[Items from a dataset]
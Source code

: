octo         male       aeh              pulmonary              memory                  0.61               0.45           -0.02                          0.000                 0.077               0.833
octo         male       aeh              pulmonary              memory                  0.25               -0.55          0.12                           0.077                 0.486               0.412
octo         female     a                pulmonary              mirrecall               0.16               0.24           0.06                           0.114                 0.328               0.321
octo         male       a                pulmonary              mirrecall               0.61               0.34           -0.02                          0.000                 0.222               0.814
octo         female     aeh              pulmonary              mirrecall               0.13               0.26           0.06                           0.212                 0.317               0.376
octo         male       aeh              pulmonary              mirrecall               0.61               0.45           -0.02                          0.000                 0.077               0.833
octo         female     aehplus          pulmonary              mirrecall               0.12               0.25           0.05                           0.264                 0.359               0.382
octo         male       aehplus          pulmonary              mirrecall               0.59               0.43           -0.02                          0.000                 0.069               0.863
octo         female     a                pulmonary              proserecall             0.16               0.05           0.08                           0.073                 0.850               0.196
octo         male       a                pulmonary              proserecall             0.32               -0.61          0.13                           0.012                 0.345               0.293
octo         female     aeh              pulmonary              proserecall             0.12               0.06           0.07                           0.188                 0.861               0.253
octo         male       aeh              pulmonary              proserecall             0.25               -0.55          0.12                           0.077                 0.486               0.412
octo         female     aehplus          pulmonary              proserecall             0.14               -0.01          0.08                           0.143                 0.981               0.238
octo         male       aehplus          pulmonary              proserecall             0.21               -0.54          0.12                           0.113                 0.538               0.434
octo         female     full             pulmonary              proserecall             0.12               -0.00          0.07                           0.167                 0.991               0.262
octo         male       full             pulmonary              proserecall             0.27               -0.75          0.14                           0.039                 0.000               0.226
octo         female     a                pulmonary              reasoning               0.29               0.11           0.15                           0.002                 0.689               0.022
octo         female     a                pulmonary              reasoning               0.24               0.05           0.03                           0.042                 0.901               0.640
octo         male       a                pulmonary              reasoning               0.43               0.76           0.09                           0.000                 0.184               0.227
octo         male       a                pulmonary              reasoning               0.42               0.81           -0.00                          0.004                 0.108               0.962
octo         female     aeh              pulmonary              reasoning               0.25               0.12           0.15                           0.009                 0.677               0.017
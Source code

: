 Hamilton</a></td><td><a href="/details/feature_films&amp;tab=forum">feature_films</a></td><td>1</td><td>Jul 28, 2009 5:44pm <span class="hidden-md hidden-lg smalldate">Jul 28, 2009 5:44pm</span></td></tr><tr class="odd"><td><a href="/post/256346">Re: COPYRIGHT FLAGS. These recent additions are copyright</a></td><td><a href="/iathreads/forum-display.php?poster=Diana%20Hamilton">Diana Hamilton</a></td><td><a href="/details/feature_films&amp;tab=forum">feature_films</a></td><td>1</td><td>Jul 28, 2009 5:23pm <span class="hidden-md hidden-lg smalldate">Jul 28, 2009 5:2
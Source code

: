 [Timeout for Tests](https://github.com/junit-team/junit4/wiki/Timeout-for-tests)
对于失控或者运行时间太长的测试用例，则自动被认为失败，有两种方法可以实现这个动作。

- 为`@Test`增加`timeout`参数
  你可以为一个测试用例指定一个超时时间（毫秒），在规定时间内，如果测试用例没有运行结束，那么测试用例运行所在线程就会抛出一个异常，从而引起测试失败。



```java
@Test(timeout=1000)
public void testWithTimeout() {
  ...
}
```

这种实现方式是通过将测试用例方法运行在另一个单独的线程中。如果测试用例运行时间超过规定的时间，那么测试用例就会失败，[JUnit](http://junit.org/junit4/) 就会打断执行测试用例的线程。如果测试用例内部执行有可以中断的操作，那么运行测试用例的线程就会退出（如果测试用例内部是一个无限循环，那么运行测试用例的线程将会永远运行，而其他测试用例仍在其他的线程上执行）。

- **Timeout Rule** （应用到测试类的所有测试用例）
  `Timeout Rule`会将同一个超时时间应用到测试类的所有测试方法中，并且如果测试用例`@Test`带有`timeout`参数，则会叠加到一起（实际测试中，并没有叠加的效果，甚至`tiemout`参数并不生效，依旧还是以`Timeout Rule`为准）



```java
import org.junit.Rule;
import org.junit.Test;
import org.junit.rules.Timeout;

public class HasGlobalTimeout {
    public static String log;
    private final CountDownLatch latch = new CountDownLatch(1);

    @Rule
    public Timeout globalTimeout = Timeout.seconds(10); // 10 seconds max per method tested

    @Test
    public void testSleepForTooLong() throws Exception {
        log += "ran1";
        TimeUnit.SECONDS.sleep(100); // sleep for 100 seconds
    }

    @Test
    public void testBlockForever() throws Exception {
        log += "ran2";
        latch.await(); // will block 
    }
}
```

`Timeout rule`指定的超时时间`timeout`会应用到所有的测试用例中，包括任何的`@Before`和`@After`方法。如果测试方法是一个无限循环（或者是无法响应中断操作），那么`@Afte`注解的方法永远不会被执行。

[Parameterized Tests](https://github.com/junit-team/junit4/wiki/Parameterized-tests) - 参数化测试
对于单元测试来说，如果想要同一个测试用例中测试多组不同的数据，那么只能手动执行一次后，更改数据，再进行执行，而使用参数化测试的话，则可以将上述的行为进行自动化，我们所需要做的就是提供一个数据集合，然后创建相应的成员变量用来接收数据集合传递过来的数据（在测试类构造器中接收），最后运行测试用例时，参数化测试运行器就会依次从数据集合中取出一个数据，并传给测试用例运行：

**THE TASK**
Every line in the records above with the string "github" in it should be shown.

**TASK OUTPUT**
: [Timeout for Tests](https://github.com/junit-team/junit4/wiki/Timeout-for-tests)
[Parameterized Tests](https://github.com/junit-team/junit4/wiki/Parameterized-tests) - 参数化测试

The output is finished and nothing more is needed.